EL ABRAZO DE BERNINI Una mirada crítica y laica difícilmente puede abarcar todos los significados de un evento que marca una época. Karol Wojtyla, con su conservadurismo ha logrado superar lo problemático del Concilio, de una iglesia que repiensa si misma. Su doctrina ofreció una síntesis a nuestra modernidad que se puede esquemáticamente condensar en que ?todo lo que no está explícitamente permitido, está prohibido?. Es un dogmatismo que masas de católicos rechazan. Sin embargo ofrece a muchos más un contexto doctrinario seguro en el cual el Papa se ha promovido como el pastor de cientos de millones de fieles sencillos. Estos, en alguna medida, en los años post-conciliares se habían encontrado huérfanos de una guía segura. A estos fieles, que se pusieron en la cola durante horas para ver el pastor fallecido, el padre perdido, el papa vivo ofreció seguridad y el papa muerto ofrece esperanza. Desde la cola los fieles desbocan en la majestuosidad de la Plaza San Pedro. Ahí los abraza el abrazo acogedor del columnado de Gian Lorenzo Bernini que es todo un pasaje desde el Renacimiento al Clasicismo que introduce al Barroco. Y Bernini los anima como una respuesta sencilla pero inmensamente sólida a los misterios de la vida que probablemente el alma busca en una religión. La institución iglesia, las columnas, la cúpula de San Pedro, el ritual milenario, las guardias suizas están ahí a tranquilizar los fieles que si el pastor se fue, la institución queda y está construida en la roca, una roca trascendente sobre la cual el fiel puede encontrar una respuesta a sus inquietudes terrenales frente a la modernidad. Ahí el dicho que ?muerto un papa se hace otro?, pierde su ironía desacralizadora para afirmar que ya, ya llega otro pastor. Y ahí está el triunfo del universalismo del católicismo, la única religión que el universalismo busca y que lo hace a través de la exposición piramidal de una jerarquía poderosa que media entre lo humano y el divino. Y en la cumbre de esta jerarquía está el triunfo del Karol Wojtyla pastor y monarca, que eludió respuestas difíciles, simplemente volviendo atrás, pero haciéndose así interprete del desconcierto del ser humano frente a la modernidad.

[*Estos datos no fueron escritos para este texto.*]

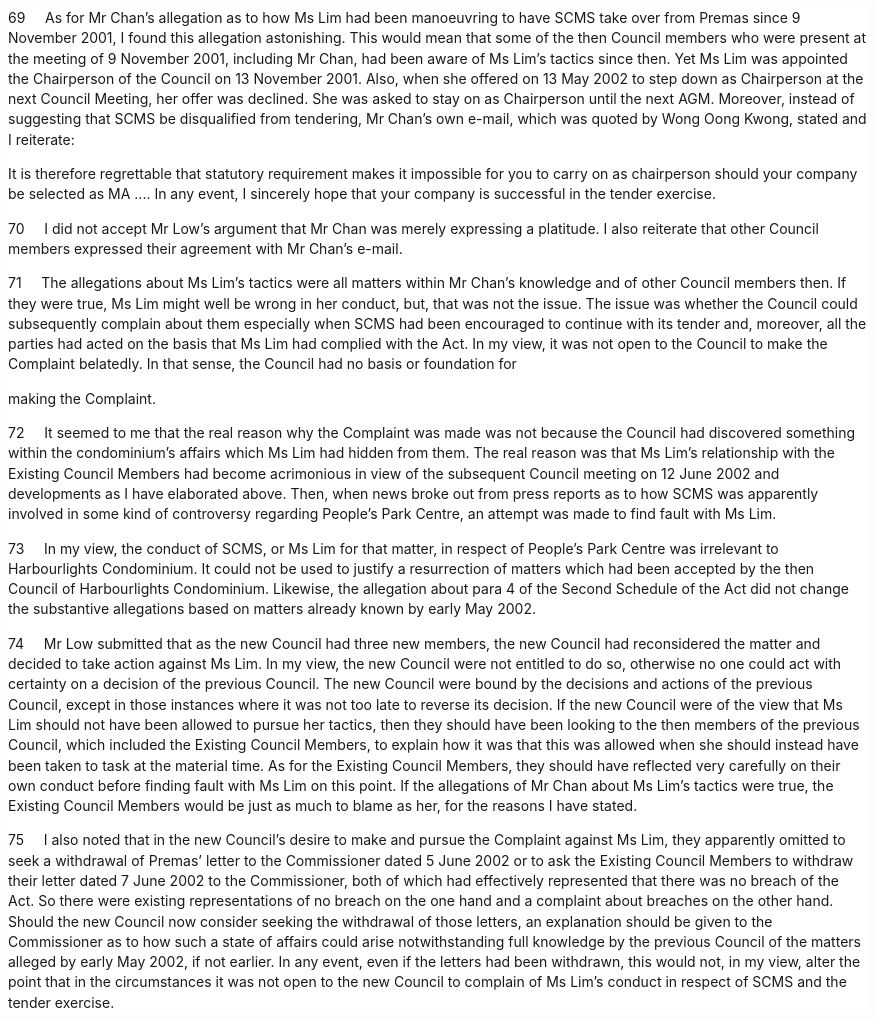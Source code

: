 69     As for Mr Chan’s allegation as to how Ms Lim had been manoeuvring to have SCMS take over from Premas since 9 November 2001, I found this allegation astonishing. This would mean that some of the then Council members who were present at the meeting of 9 November 2001, including Mr Chan, had been aware of Ms Lim’s tactics since then. Yet Ms Lim was appointed the Chairperson of the Council on 13 November 2001. Also, when she offered on 13 May 2002 to step down as Chairperson at the next Council Meeting, her offer was declined. She was asked to stay on as Chairperson until the next AGM. Moreover, instead of suggesting that SCMS be disqualified from tendering, Mr Chan’s own e-mail, which was quoted by Wong Oong Kwong, stated and I reiterate: 

 It is therefore regrettable that statutory requirement makes it impossible for you to carry on as chairperson should your company be selected as MA .... In any event, I sincerely hope that your company is successful in the tender exercise. 

70     I did not accept Mr Low’s argument that Mr Chan was merely expressing a platitude. I also reiterate that other Council members expressed their agreement with Mr Chan’s e-mail. 

71     The allegations about Ms Lim’s tactics were all matters within Mr Chan’s knowledge and of other Council members then. If they were true, Ms Lim might well be wrong in her conduct, but, that was not the issue. The issue was whether the Council could subsequently complain about them especially when SCMS had been encouraged to continue with its tender and, moreover, all the parties had acted on the basis that Ms Lim had complied with the Act. In my view, it was not open to the Council to make the Complaint belatedly. In that sense, the Council had no basis or foundation for 


making the Complaint. 

72     It seemed to me that the real reason why the Complaint was made was not because the Council had discovered something within the condominium’s affairs which Ms Lim had hidden from them. The real reason was that Ms Lim’s relationship with the Existing Council Members had become acrimonious in view of the subsequent Council meeting on 12 June 2002 and developments as I have elaborated above. Then, when news broke out from press reports as to how SCMS was apparently involved in some kind of controversy regarding People’s Park Centre, an attempt was made to find fault with Ms Lim. 

73     In my view, the conduct of SCMS, or Ms Lim for that matter, in respect of People’s Park Centre was irrelevant to Harbourlights Condominium. It could not be used to justify a resurrection of matters which had been accepted by the then Council of Harbourlights Condominium. Likewise, the allegation about para 4 of the Second Schedule of the Act did not change the substantive allegations based on matters already known by early May 2002. 

74     Mr Low submitted that as the new Council had three new members, the new Council had reconsidered the matter and decided to take action against Ms Lim. In my view, the new Council were not entitled to do so, otherwise no one could act with certainty on a decision of the previous Council. The new Council were bound by the decisions and actions of the previous Council, except in those instances where it was not too late to reverse its decision. If the new Council were of the view that Ms Lim should not have been allowed to pursue her tactics, then they should have been looking to the then members of the previous Council, which included the Existing Council Members, to explain how it was that this was allowed when she should instead have been taken to task at the material time. As for the Existing Council Members, they should have reflected very carefully on their own conduct before finding fault with Ms Lim on this point. If the allegations of Mr Chan about Ms Lim’s tactics were true, the Existing Council Members would be just as much to blame as her, for the reasons I have stated. 

75     I also noted that in the new Council’s desire to make and pursue the Complaint against Ms Lim, they apparently omitted to seek a withdrawal of Premas’ letter to the Commissioner dated 5 June 2002 or to ask the Existing Council Members to withdraw their letter dated 7 June 2002 to the Commissioner, both of which had effectively represented that there was no breach of the Act. So there were existing representations of no breach on the one hand and a complaint about breaches on the other hand. Should the new Council now consider seeking the withdrawal of those letters, an explanation should be given to the Commissioner as to how such a state of affairs could arise notwithstanding full knowledge by the previous Council of the matters alleged by early May 2002, if not earlier. In any event, even if the letters had been withdrawn, this would not, in my view, alter the point that in the circumstances it was not open to the new Council to complain of Ms Lim’s conduct in respect of SCMS and the tender exercise.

HACIA EL CÓNCLAVE A partir del lunes 18, en la Capilla Sixtina y bajo la bóveda del Juicio Universal de Michelangelo, 116 grandes electores se abocarán a designar al nuevo papa. Si Joseph Ratzinger y Camillo Ruini, los dos príncipes del rigor de la doctrina, logran hacer valer su enorme peso, el perfil del futuro papa será aun más rígido que el de Juan Pablo II. Estos estrechos colaboradores criticaban a Karol Woytyla no pocas de sus iniciativas (los encuentros interreligiosos, la industria de la santificación, los baños de masas, sus continuos viajes y el pedido de perdón por las culpas de la Iglesia). En el otro extremo, cardenales conciliares quedan pocos, y figuras como Carlo María Martini, que predica cambios como la ordenación de las mujeres o que los divorciados puedan recibir la comunión, están completamente aisladas. Sin embargo, dentro de las jerarquías eclesiales están madurando dos factores de cambio. Numerosos príncipes de la Iglesia consideran que la autocracia de Juan Pablo II debería dejar lugar a una gestión más colectiva que involucre también a los obispos. Y, de la mano de un péndulo que se mueve hacia el sur, la comunión con los pobres aparece como ineludible.